The Supreme Court ruled that it is illegitimate for the judge of a lower court to hand a heavier sentence on a defendant after the judge read ruling on the defendant.
The Court 3 of the Supreme Court remanded after reversal an appeal by a defendant against the Uijeongbu District Court as he was handed a two-year sentence after he was indicted for submitting a legal complaint to the prosecution that contains falsity (libel suit). “The ruling is illegitimate because there is no ground behind the case that will make the ruling justifiable,” the Supreme Court said. “The defendant did not have a chance to exercise any right to defend himself while his action unfavorably affected the court’s ruling against him.”

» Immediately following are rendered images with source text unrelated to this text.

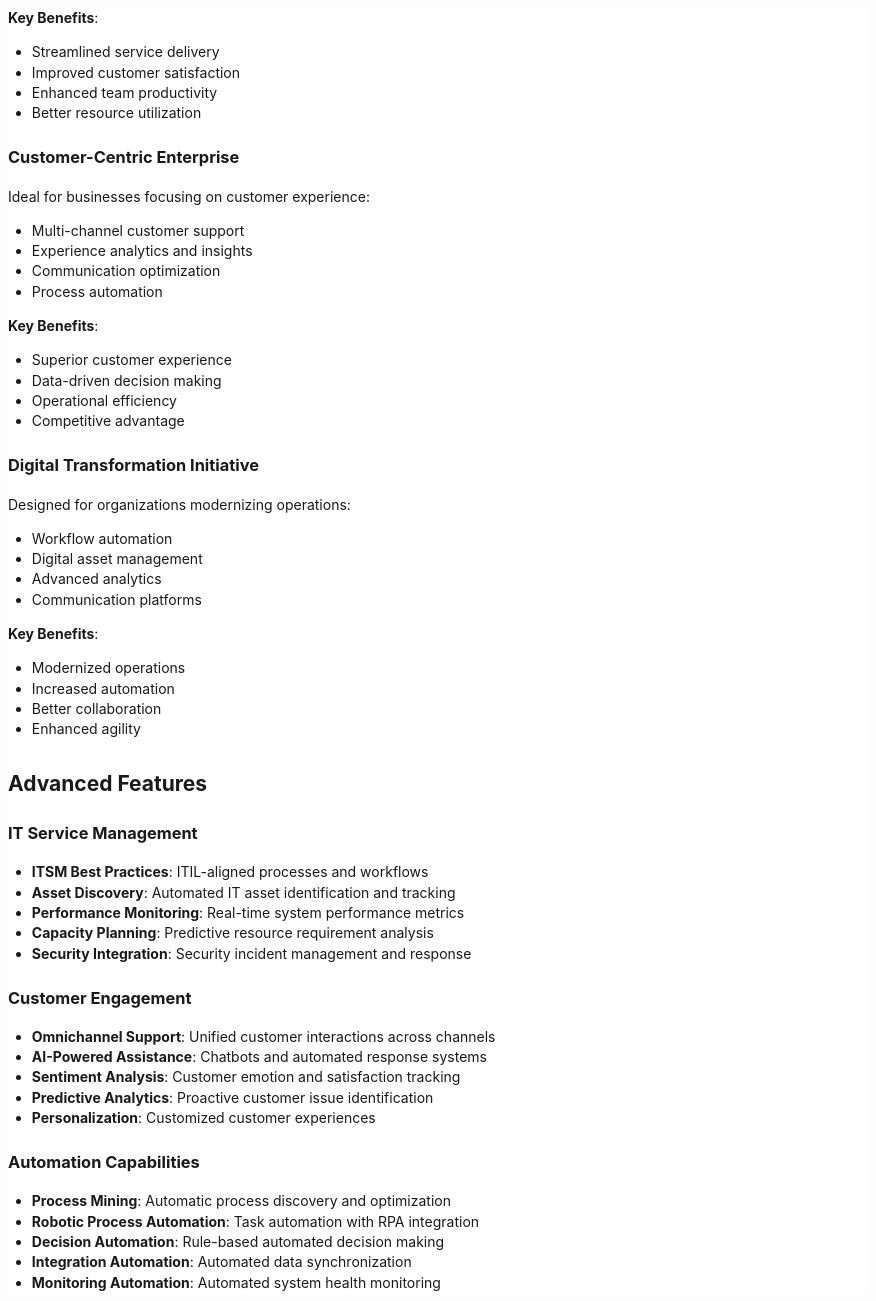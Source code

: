 **Key Benefits**:
- Streamlined service delivery
- Improved customer satisfaction
- Enhanced team productivity
- Better resource utilization

### Customer-Centric Enterprise
Ideal for businesses focusing on customer experience:
- Multi-channel customer support
- Experience analytics and insights
- Communication optimization
- Process automation

**Key Benefits**:
- Superior customer experience
- Data-driven decision making
- Operational efficiency
- Competitive advantage

### Digital Transformation Initiative
Designed for organizations modernizing operations:
- Workflow automation
- Digital asset management
- Advanced analytics
- Communication platforms

**Key Benefits**:
- Modernized operations
- Increased automation
- Better collaboration
- Enhanced agility

## Advanced Features

### IT Service Management
- **ITSM Best Practices**: ITIL-aligned processes and workflows
- **Asset Discovery**: Automated IT asset identification and tracking
- **Performance Monitoring**: Real-time system performance metrics
- **Capacity Planning**: Predictive resource requirement analysis
- **Security Integration**: Security incident management and response

### Customer Engagement
- **Omnichannel Support**: Unified customer interactions across channels
- **AI-Powered Assistance**: Chatbots and automated response systems
- **Sentiment Analysis**: Customer emotion and satisfaction tracking
- **Predictive Analytics**: Proactive customer issue identification
- **Personalization**: Customized customer experiences

### Automation Capabilities
- **Process Mining**: Automatic process discovery and optimization
- **Robotic Process Automation**: Task automation with RPA integration
- **Decision Automation**: Rule-based automated decision making
- **Integration Automation**: Automated data synchronization
- **Monitoring Automation**: Automated system health monitoring
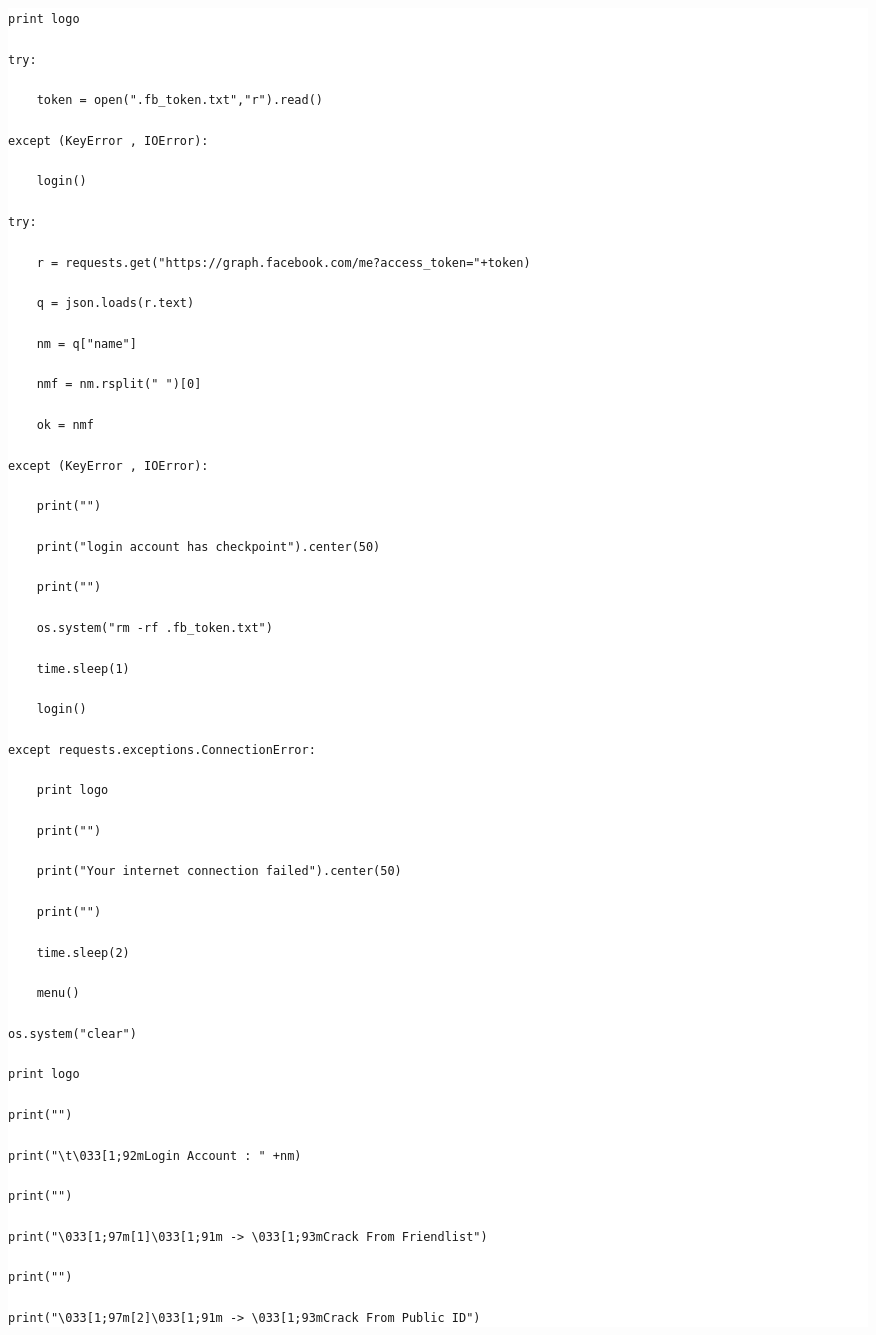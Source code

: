     print logo

    try:

        token = open(".fb_token.txt","r").read()

    except (KeyError , IOError):

        login()

    try:

        r = requests.get("https://graph.facebook.com/me?access_token="+token)

        q = json.loads(r.text)

        nm = q["name"]

        nmf = nm.rsplit(" ")[0]

        ok = nmf

    except (KeyError , IOError):

        print("")

        print("login account has checkpoint").center(50)

        print("")

        os.system("rm -rf .fb_token.txt")

        time.sleep(1)

        login()

    except requests.exceptions.ConnectionError:

        print logo

        print("")

        print("Your internet connection failed").center(50)

        print("")

        time.sleep(2)

        menu()

    os.system("clear")

    print logo

    print("")

    print("\t\033[1;92mLogin Account : " +nm)

    print("")

    print("\033[1;97m[1]\033[1;91m -> \033[1;93mCrack From Friendlist")

    print("")

    print("\033[1;97m[2]\033[1;91m -> \033[1;93mCrack From Public ID")
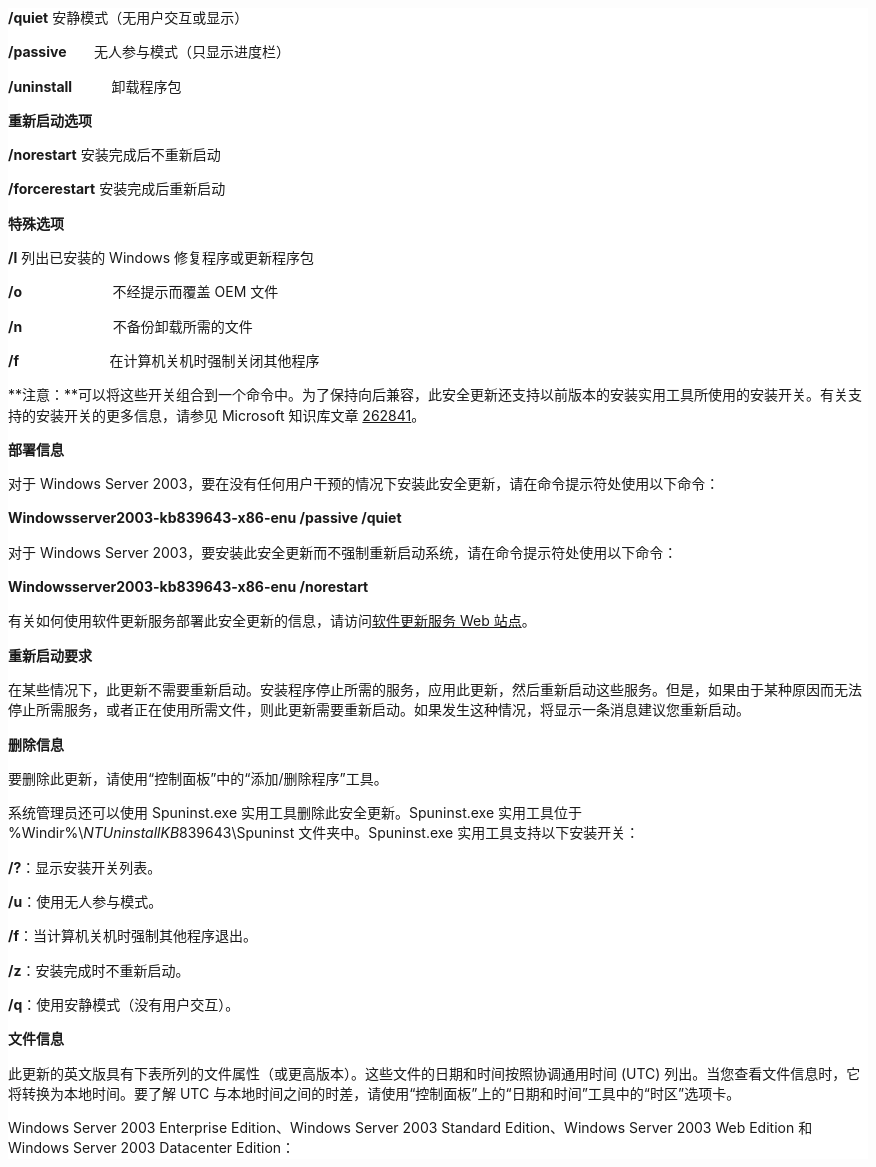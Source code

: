 **/quiet** 安静模式（无用户交互或显示）

**/passive**       无人参与模式（只显示进度栏）

**/uninstall**          卸载程序包

**重新启动选项**  

**/norestart** 安装完成后不重新启动

**/forcerestart** 安装完成后重新启动

**特殊选项**  

**/l** 列出已安装的 Windows 修复程序或更新程序包

**/o**                       不经提示而覆盖 OEM 文件

**/n**                       不备份卸载所需的文件

**/f**                       在计算机关机时强制关闭其他程序

**注意：**可以将这些开关组合到一个命令中。为了保持向后兼容，此安全更新还支持以前版本的安装实用工具所使用的安装开关。有关支持的安装开关的更多信息，请参见 Microsoft 知识库文章 [262841](http://support.microsoft.com/default.aspx?scid=kb;zh-cn;262841)。

**部署信息**  

对于 Windows Server 2003，要在没有任何用户干预的情况下安装此安全更新，请在命令提示符处使用以下命令：

**Windowsserver2003-kb839643-x86-enu /passive /quiet**  

对于 Windows Server 2003，要安装此安全更新而不强制重新启动系统，请在命令提示符处使用以下命令：

**Windowsserver2003-kb839643-x86-enu /norestart**  

有关如何使用软件更新服务部署此安全更新的信息，请访问[软件更新服务 Web 站点](http://go.microsoft.com/fwlink/?linkid=21125)。

**重新启动要求**  

在某些情况下，此更新不需要重新启动。安装程序停止所需的服务，应用此更新，然后重新启动这些服务。但是，如果由于某种原因而无法停止所需服务，或者正在使用所需文件，则此更新需要重新启动。如果发生这种情况，将显示一条消息建议您重新启动。

**删除信息**  

要删除此更新，请使用“控制面板”中的“添加/删除程序”工具。

系统管理员还可以使用 Spuninst.exe 实用工具删除此安全更新。Spuninst.exe 实用工具位于 %Windir%\\$NTUninstallKB839643$\\Spuninst 文件夹中。Spuninst.exe 实用工具支持以下安装开关：

**/?**：显示安装开关列表。

**/u**：使用无人参与模式。

**/f**：当计算机关机时强制其他程序退出。

**/z**：安装完成时不重新启动。

**/q**：使用安静模式（没有用户交互）。

**文件信息**  

此更新的英文版具有下表所列的文件属性（或更高版本）。这些文件的日期和时间按照协调通用时间 (UTC) 列出。当您查看文件信息时，它将转换为本地时间。要了解 UTC 与本地时间之间的时差，请使用“控制面板”上的“日期和时间”工具中的“时区”选项卡。

Windows Server 2003 Enterprise Edition、Windows Server 2003 Standard Edition、Windows Server 2003 Web Edition 和 Windows Server 2003 Datacenter Edition：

After the judge read a ruling statement suggesting “The court hands the defendant one-year in prison” when the lower court issued the ruling in 2015, the p exclaimed “Damn the trial!” and caused disruption in the courtroom, cursing the judge. Then, the judge changed his ruling to sentence him three years in prison by taking into consideration his behavior in the courtroom, saying, “The ruling is not over just yet.” The court of appeals reduced the sentence to two years in prison to the defendant who reflected on his misbehaviors, but still judged that changing the sentence by the lower court’s judge was legitimate.
“Changing rulings cannot be accepted without reservation just because sentencing was not completed,” the Supreme Court said. The Supreme Court thus clarified that changing the sentence can only be accepted in the event of special situations including when the judge discovers that the ruling was factually inaccurate.